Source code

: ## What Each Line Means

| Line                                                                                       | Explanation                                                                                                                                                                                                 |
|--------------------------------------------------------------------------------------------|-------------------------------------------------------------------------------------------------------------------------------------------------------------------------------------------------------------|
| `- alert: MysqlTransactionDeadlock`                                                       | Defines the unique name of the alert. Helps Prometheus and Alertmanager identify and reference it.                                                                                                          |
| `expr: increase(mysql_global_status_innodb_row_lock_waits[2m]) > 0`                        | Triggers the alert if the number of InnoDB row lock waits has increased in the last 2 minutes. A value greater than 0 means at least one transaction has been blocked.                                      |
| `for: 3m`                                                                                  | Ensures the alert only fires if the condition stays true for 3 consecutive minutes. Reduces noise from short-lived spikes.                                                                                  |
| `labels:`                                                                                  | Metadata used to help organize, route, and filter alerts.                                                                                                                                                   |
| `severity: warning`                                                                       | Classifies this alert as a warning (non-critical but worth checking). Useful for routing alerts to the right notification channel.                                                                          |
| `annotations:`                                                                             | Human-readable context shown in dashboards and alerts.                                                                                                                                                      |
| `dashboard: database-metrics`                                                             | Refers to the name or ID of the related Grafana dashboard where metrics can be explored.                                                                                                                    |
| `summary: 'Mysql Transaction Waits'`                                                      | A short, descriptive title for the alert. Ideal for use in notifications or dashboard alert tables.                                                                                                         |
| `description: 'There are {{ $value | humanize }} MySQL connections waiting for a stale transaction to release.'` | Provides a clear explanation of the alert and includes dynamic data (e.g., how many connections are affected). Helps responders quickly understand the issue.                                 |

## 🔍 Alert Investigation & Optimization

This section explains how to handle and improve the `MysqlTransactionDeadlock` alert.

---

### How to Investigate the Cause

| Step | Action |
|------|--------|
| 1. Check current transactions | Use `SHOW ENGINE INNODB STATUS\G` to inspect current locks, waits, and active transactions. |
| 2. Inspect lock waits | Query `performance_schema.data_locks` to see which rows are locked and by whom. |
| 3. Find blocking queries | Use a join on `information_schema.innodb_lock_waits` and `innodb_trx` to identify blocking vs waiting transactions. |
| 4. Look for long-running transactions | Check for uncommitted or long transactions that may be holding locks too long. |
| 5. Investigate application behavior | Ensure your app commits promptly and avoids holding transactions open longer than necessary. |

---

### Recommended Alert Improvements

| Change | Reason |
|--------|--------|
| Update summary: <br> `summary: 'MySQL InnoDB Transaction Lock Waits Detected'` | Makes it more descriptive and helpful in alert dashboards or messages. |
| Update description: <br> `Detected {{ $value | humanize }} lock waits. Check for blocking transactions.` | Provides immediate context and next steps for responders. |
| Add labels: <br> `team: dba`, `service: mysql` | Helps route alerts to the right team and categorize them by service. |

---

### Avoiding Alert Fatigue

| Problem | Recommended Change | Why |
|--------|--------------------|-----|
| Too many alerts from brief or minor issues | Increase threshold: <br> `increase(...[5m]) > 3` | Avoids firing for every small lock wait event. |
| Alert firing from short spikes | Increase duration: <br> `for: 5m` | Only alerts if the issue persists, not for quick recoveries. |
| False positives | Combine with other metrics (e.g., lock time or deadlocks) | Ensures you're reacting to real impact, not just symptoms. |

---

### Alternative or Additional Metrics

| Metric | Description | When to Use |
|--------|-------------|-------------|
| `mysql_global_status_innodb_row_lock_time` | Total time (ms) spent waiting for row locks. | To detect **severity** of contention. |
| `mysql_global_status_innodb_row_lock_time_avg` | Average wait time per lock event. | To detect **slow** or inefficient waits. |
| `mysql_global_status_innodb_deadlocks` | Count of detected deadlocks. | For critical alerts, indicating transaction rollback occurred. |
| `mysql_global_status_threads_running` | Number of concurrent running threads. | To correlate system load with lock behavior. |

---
---
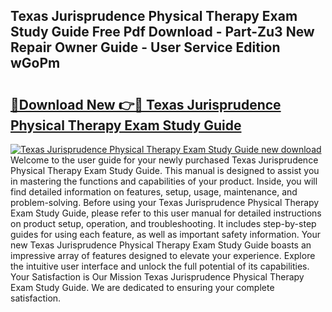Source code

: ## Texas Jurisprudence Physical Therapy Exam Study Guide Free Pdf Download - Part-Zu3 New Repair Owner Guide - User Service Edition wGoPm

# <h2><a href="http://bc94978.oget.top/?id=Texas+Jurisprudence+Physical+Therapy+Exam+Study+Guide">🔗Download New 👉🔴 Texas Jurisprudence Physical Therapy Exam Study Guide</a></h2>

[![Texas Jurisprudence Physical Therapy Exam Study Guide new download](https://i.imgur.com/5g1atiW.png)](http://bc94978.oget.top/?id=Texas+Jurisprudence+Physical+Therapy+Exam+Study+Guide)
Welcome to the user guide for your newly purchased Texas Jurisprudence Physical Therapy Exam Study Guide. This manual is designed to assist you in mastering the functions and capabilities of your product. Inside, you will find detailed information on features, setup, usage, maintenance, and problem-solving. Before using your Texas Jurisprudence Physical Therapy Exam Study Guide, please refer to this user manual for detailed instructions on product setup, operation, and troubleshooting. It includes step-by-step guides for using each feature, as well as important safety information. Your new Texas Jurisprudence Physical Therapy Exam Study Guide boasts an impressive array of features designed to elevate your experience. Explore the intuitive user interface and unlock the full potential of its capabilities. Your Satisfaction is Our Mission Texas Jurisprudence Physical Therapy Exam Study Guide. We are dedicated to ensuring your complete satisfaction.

_EXERCISE_: Search term "name": return each line of the data that contains it.

_ANSWER AREA_:
| `- alert: MysqlTransactionDeadlock`                                                       | Defines the unique name of the alert. Helps Prometheus and Alertmanager identify and reference it.                                                                                                          |
| `dashboard: database-metrics`                                                             | Refers to the name or ID of the related Grafana dashboard where metrics can be explored.                                                                                                                    |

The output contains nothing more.